松村氏:自動車の振動・騒音対策が必要な理由は3つあります。第1の理由は法規制。自動車が走っている時の車外音が規制値をオーバーすると販売することができません。第2の理由は疲労破壊です。繰り返し応力がかかることで材料は破壊します。ところが、静的な破壊とは違って、加振力や加振周波数、共振点、加振時間などの条件が入ってくるため複雑になるのです。

 そして、第3の理由が商品性。実はこれが、振動・騒音対策を必要とする最も大きな理由となります。振動・騒音は、自動車の快適性や品質感を決める重要な要素だからです。自動車の車内音は年々静かになっており、対策技術もかなり進歩しました。例えば、最も厄介なロードノイズもいろいろな対策方法が新たに分かってきました。

 振動・騒音対策を習得すれば、設計段階から振動・騒音的に本質を捉えた良いクルマや自動車部品を造り上げることができます。また、自動車部品メーカーにとっては、クルマ全体の振動・騒音現象を把握できるようになり、より優れた部品を提案することができます。

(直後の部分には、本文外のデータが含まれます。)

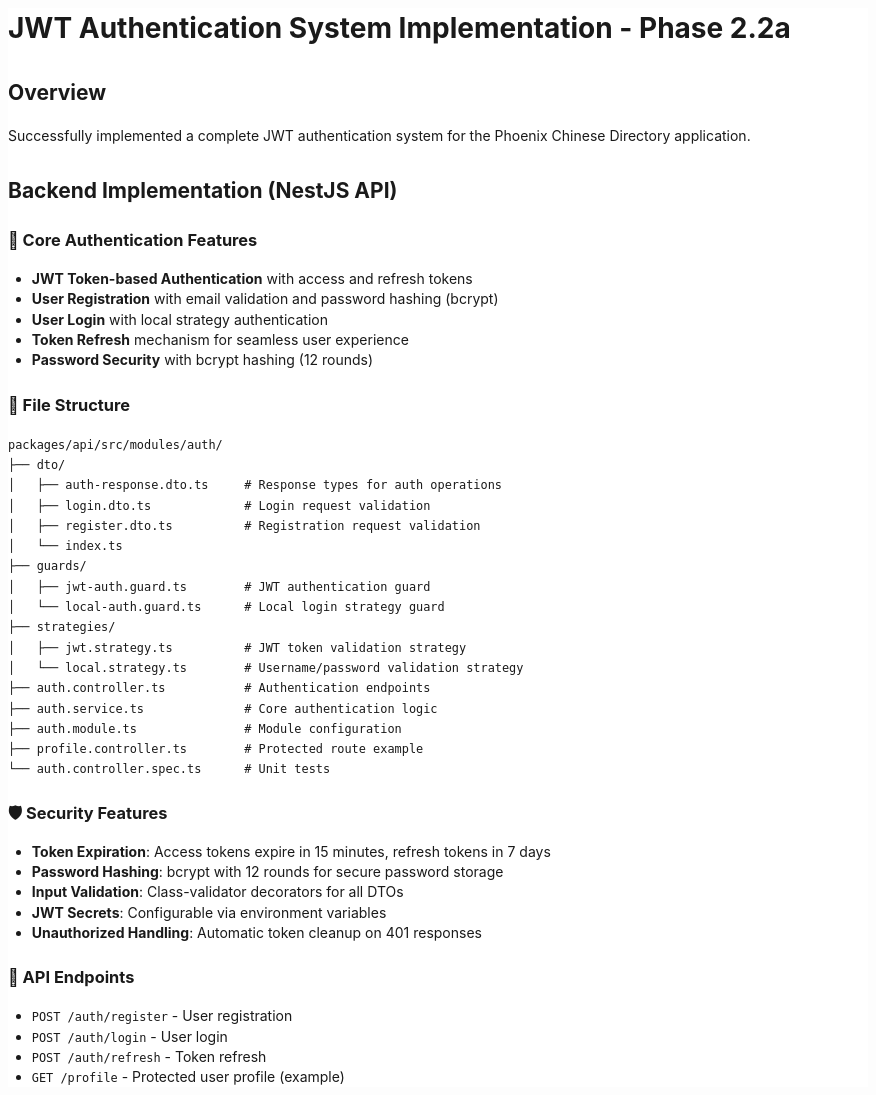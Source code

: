 # JWT Authentication System Implementation - Phase 2.2a

## Overview
Successfully implemented a complete JWT authentication system for the Phoenix Chinese Directory application.

## Backend Implementation (NestJS API)

### 🔐 Core Authentication Features
- **JWT Token-based Authentication** with access and refresh tokens
- **User Registration** with email validation and password hashing (bcrypt)
- **User Login** with local strategy authentication
- **Token Refresh** mechanism for seamless user experience
- **Password Security** with bcrypt hashing (12 rounds)

### 📁 File Structure
```
packages/api/src/modules/auth/
├── dto/
│   ├── auth-response.dto.ts     # Response types for auth operations
│   ├── login.dto.ts             # Login request validation
│   ├── register.dto.ts          # Registration request validation
│   └── index.ts
├── guards/
│   ├── jwt-auth.guard.ts        # JWT authentication guard
│   └── local-auth.guard.ts      # Local login strategy guard
├── strategies/
│   ├── jwt.strategy.ts          # JWT token validation strategy
│   └── local.strategy.ts        # Username/password validation strategy
├── auth.controller.ts           # Authentication endpoints
├── auth.service.ts              # Core authentication logic
├── auth.module.ts               # Module configuration
├── profile.controller.ts        # Protected route example
└── auth.controller.spec.ts      # Unit tests
```

### 🛡️ Security Features
- **Token Expiration**: Access tokens expire in 15 minutes, refresh tokens in 7 days
- **Password Hashing**: bcrypt with 12 rounds for secure password storage
- **Input Validation**: Class-validator decorators for all DTOs
- **JWT Secrets**: Configurable via environment variables
- **Unauthorized Handling**: Automatic token cleanup on 401 responses

### 🔌 API Endpoints
- `POST /auth/register` - User registration
- `POST /auth/login` - User login  
- `POST /auth/refresh` - Token refresh
- `GET /profile` - Protected user profile (example)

──自動車の振動・騒音対策は、今後ますます必要とされるようになるのでしょうか。

松村氏:ユーザーの要求の高まりに伴い、自動車は年々静かで快適なものが求められています。一方で、自動車は環境問題への対応がますます重要となっており、自動車メーカーは燃費向上と二酸化炭素削減の1つの手段として軽量化を加速させています。ところが、軽量化をどんどん進めていくと、そのままでは当然、振動・騒音にも悪影響を与えてしまいます。つまり、静粛性と疲労強度のせめぎ合いの中で、いかに軽量で丈夫で静かなクルマや自動車部品を造るかが、今後の課題になるのです。